Production-grade Kubernetes platform on AWS — Full GitOps, Multi-Stack Observability, AWS-Native CI/CD, and Infrastructure as Code across 5 technology layers.
┌──────────────────────────────────────────────────────────────────┐
│ Developer Workflow │
│ │
│ git push ──► GitHub Actions ──► ECR ──► ArgoCD ──► EKS │
└──────────────────────────────────────────────────────────────────┘
│
┌─────────────────┼──────────────────┐
▼ ▼ ▼
┌────────────┐ ┌────────────┐ ┌─────────────┐
│ GitHub │ │ CodeBuild │ │ ArgoCD │
│ Actions │ │ + ECR │ │ GitOps │
└────────────┘ └────────────┘ └─────────────┘
│
┌─────────────────────▼──────────────────────┐
│ AWS EKS v1.31 │
│ ┌──────────┐ ┌──────────┐ ┌─────────┐ │
│ │ ArgoCD │ │ App │ │ Helm │ │
│ │ v3.3.6 │ │ (nginx) │ │ Charts │ │
│ └──────────┘ └──────────┘ └─────────┘ │
│ ┌──────────┐ ┌──────────┐ ┌─────────┐ │
│ │ ELK │ │Prometheus│ │CloudWtch│ │
│ │ Stack │ │+ Grafana │ │ Agent │ │
│ └──────────┘ └──────────┘ └─────────┘ │
│ 3 nodes (t3.small) — ap-south-1 │
└────────────────────────────────────────────┘
│
┌───────────────────────────────┼──────────────────────┐
▼ ▼ ▼
┌──────────────┐ ┌──────────────┐ ┌──────────────┐
│ CloudWatch │ │ CloudTrail │ │ S3 + ECR │
│ Insights │ │ Audit Logs │ │ Artifacts │
│ 332 metrics │ │ Multi-region│ │ Terraform │
└──────────────┘ └──────────────┘ └──────────────┘
- VPC — Custom VPC with public/private subnets, NAT gateway via CloudFormation
- EKS v1.31 — Multi-node Kubernetes cluster provisioned with AWS CDK
- ALB Controller — AWS Load Balancer Controller deployed via Helm
- Ansible — Node hardening playbook for security compliance
- GitHub Actions — 3-stage pipeline (build → test → deploy) with Docker + ECR integration
- ArgoCD v3.3.6 — Full GitOps: auto-syncs Helm charts from GitHub to EKS on every push
- Helm — All workloads packaged as Helm charts with configurable
values.yaml - Self-healing: ArgoCD auto-reverts any manual changes to match Git state
- Elasticsearch + Kibana 8.5 — Centralized log storage and visualization (789 live log events)

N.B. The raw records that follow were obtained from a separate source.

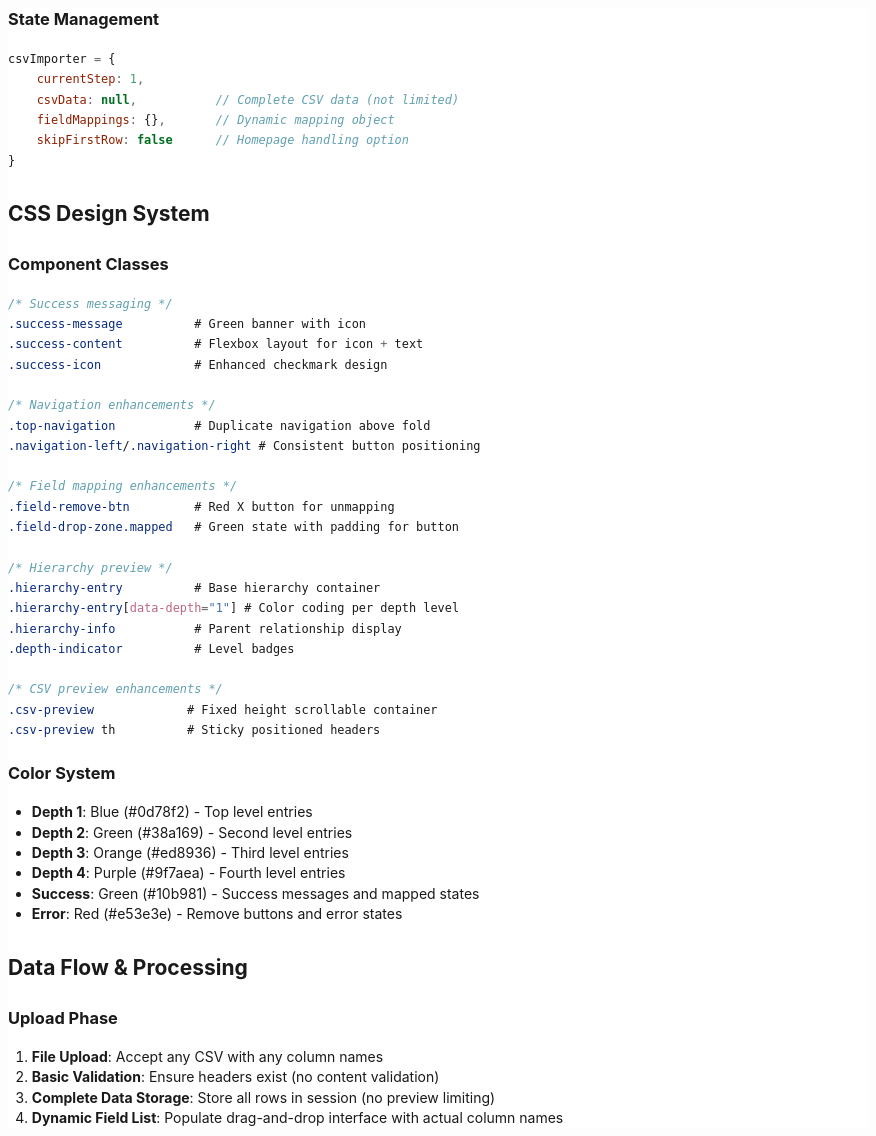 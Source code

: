 ### State Management
```javascript
csvImporter = {
    currentStep: 1,
    csvData: null,           // Complete CSV data (not limited)
    fieldMappings: {},       // Dynamic mapping object
    skipFirstRow: false      // Homepage handling option
}
```

## CSS Design System

### Component Classes
```css
/* Success messaging */
.success-message          # Green banner with icon
.success-content          # Flexbox layout for icon + text
.success-icon             # Enhanced checkmark design

/* Navigation enhancements */
.top-navigation           # Duplicate navigation above fold
.navigation-left/.navigation-right # Consistent button positioning

/* Field mapping enhancements */
.field-remove-btn         # Red X button for unmapping
.field-drop-zone.mapped   # Green state with padding for button

/* Hierarchy preview */
.hierarchy-entry          # Base hierarchy container
.hierarchy-entry[data-depth="1"] # Color coding per depth level
.hierarchy-info           # Parent relationship display
.depth-indicator          # Level badges

/* CSV preview enhancements */
.csv-preview             # Fixed height scrollable container
.csv-preview th          # Sticky positioned headers
```

### Color System
- **Depth 1**: Blue (#0d78f2) - Top level entries
- **Depth 2**: Green (#38a169) - Second level entries  
- **Depth 3**: Orange (#ed8936) - Third level entries
- **Depth 4**: Purple (#9f7aea) - Fourth level entries
- **Success**: Green (#10b981) - Success messages and mapped states
- **Error**: Red (#e53e3e) - Remove buttons and error states

## Data Flow & Processing

### Upload Phase
1. **File Upload**: Accept any CSV with any column names
2. **Basic Validation**: Ensure headers exist (no content validation)
3. **Complete Data Storage**: Store all rows in session (no preview limiting)
4. **Dynamic Field List**: Populate drag-and-drop interface with actual column names
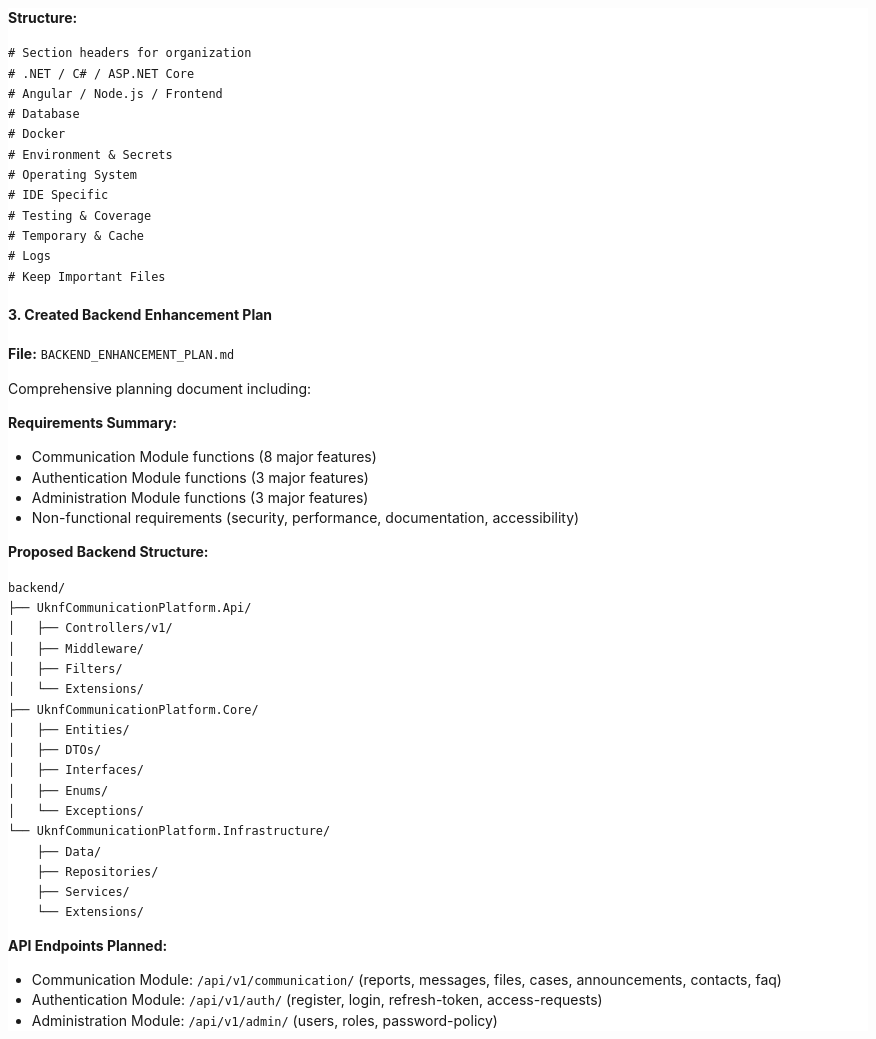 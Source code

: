 **Structure:**
```
# Section headers for organization
# .NET / C# / ASP.NET Core
# Angular / Node.js / Frontend
# Database
# Docker
# Environment & Secrets
# Operating System
# IDE Specific
# Testing & Coverage
# Temporary & Cache
# Logs
# Keep Important Files
```

#### 3. Created Backend Enhancement Plan
**File:** `BACKEND_ENHANCEMENT_PLAN.md`

Comprehensive planning document including:

**Requirements Summary:**
- Communication Module functions (8 major features)
- Authentication Module functions (3 major features)
- Administration Module functions (3 major features)
- Non-functional requirements (security, performance, documentation, accessibility)

**Proposed Backend Structure:**
```
backend/
├── UknfCommunicationPlatform.Api/
│   ├── Controllers/v1/
│   ├── Middleware/
│   ├── Filters/
│   └── Extensions/
├── UknfCommunicationPlatform.Core/
│   ├── Entities/
│   ├── DTOs/
│   ├── Interfaces/
│   ├── Enums/
│   └── Exceptions/
└── UknfCommunicationPlatform.Infrastructure/
    ├── Data/
    ├── Repositories/
    ├── Services/
    └── Extensions/
```

**API Endpoints Planned:**
- Communication Module: `/api/v1/communication/` (reports, messages, files, cases, announcements, contacts, faq)
- Authentication Module: `/api/v1/auth/` (register, login, refresh-token, access-requests)
- Administration Module: `/api/v1/admin/` (users, roles, password-policy)
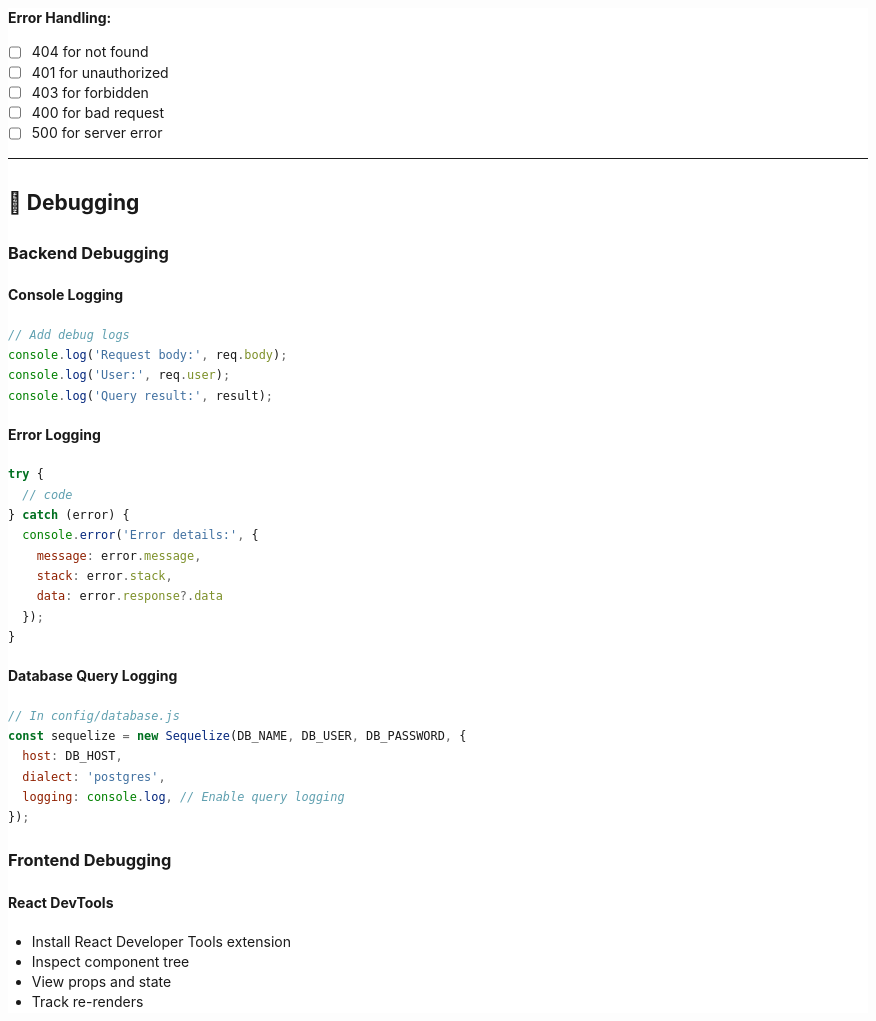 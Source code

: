 **Error Handling:**
- [ ] 404 for not found
- [ ] 401 for unauthorized
- [ ] 403 for forbidden
- [ ] 400 for bad request
- [ ] 500 for server error

---

## 🐛 Debugging

### Backend Debugging

#### Console Logging
```javascript
// Add debug logs
console.log('Request body:', req.body);
console.log('User:', req.user);
console.log('Query result:', result);
```

#### Error Logging
```javascript
try {
  // code
} catch (error) {
  console.error('Error details:', {
    message: error.message,
    stack: error.stack,
    data: error.response?.data
  });
}
```

#### Database Query Logging
```javascript
// In config/database.js
const sequelize = new Sequelize(DB_NAME, DB_USER, DB_PASSWORD, {
  host: DB_HOST,
  dialect: 'postgres',
  logging: console.log, // Enable query logging
});
```

### Frontend Debugging

#### React DevTools
- Install React Developer Tools extension
- Inspect component tree
- View props and state
- Track re-renders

- Filebeat — DaemonSet shipping container logs from all pods across all namespaces
- Prometheus + Grafana — Metrics collection with 15+ pre-built Kubernetes dashboards
- CloudWatch Container Insights — Pod-level CPU/memory/network (332 metrics flowing)
- CloudTrail — Multi-region audit trail with log delivery to S3
- CodeBuild — Docker image build pipeline pushing to ECR
- Elastic Beanstalk — Docker app deployed from ECR (Green health confirmed)
- EKS Control Plane Logging — API server, audit, authenticator logs enabled
- Terraform — S3 artifact bucket with versioning, encryption, and resource tagging
- GitLab CI —
.gitlab-ci.ymlpipeline with build, test, deploy stages
| Tool | Version | Usage |
|---|---|---|
| AWS EKS | v1.31 | Managed Kubernetes cluster |
| AWS CDK | v2 | EKS cluster provisioning |
| CloudFormation | — | VPC and networking |
| Terraform | v1.11 | S3 artifact storage (IaC) |
| AWS ECR | — | Docker image registry |
| Elastic Beanstalk | AL2023 | PaaS Docker deployment |
| CloudTrail | — | Multi-region audit logging |
| CloudWatch | — | Container Insights (332 metrics) |
| Tool | Version | Usage |
|---|---|---|
| GitHub Actions | — | CI/CD pipeline (3 stages) |
| ArgoCD | v3.3.6 | GitOps auto-sync from GitHub |
| CodeBuild | — | AWS-native Docker builds |
| GitLab CI | — | Alternative pipeline |
| Helm | v3.14 | Kubernetes package management |
| Tool | Version | Usage |
|---|---|---|
| Elasticsearch | 8.5.1 | Log storage and indexing |
| Kibana | 8.5.1 | Log visualization (789 events) |
| Filebeat | 8.5.1 | Log shipping DaemonSet |
| Prometheus | v0.90.1 | Metrics scraping |
| Grafana | v10.4.1 | 15+ pre-built dashboards |
| Tool | Usage |
|---|---|
| Ansible | Node hardening playbook |
| ALB Controller | AWS Load Balancer ingress |
| IAM / IRSA | Service account roles |
| VPC | Custom networking with subnets |
| Security Groups | Fine-grained port access |
These are actual issues encountered and resolved — not tutorial steps:
| Problem | Root Cause | Solution |
|---|---|---|
| Pods stuck in Pending | t3.small hit 11-pod limit | Scaled node group 1 → 3 nodes |
| ALB not provisioning | Missing DescribeListenerAttributes IAM permission |
Added inline policy to ALB controller role |
Kibana .security index missing |
Elasticsearch restarted before bootstrap completed | Manually regenerated Kibana service token via ES API |
CloudWatch MissingEndpoint error |
Agent missing region config | Patched cwagentconfig with explicit region |
| Git push rejected (685MB file) | Terraform provider binary committed to Git | Used git filter-branch to rewrite history |
| Kibana auth failure after restart | Stale service account token | Deleted and recreated token via /_security/service/ API |
eks-gitops-platform/
├── .github/workflows/ # GitHub Actions CI/CD pipeline
├── .gitlab-ci.yml # GitLab CI pipeline (build/test/deploy)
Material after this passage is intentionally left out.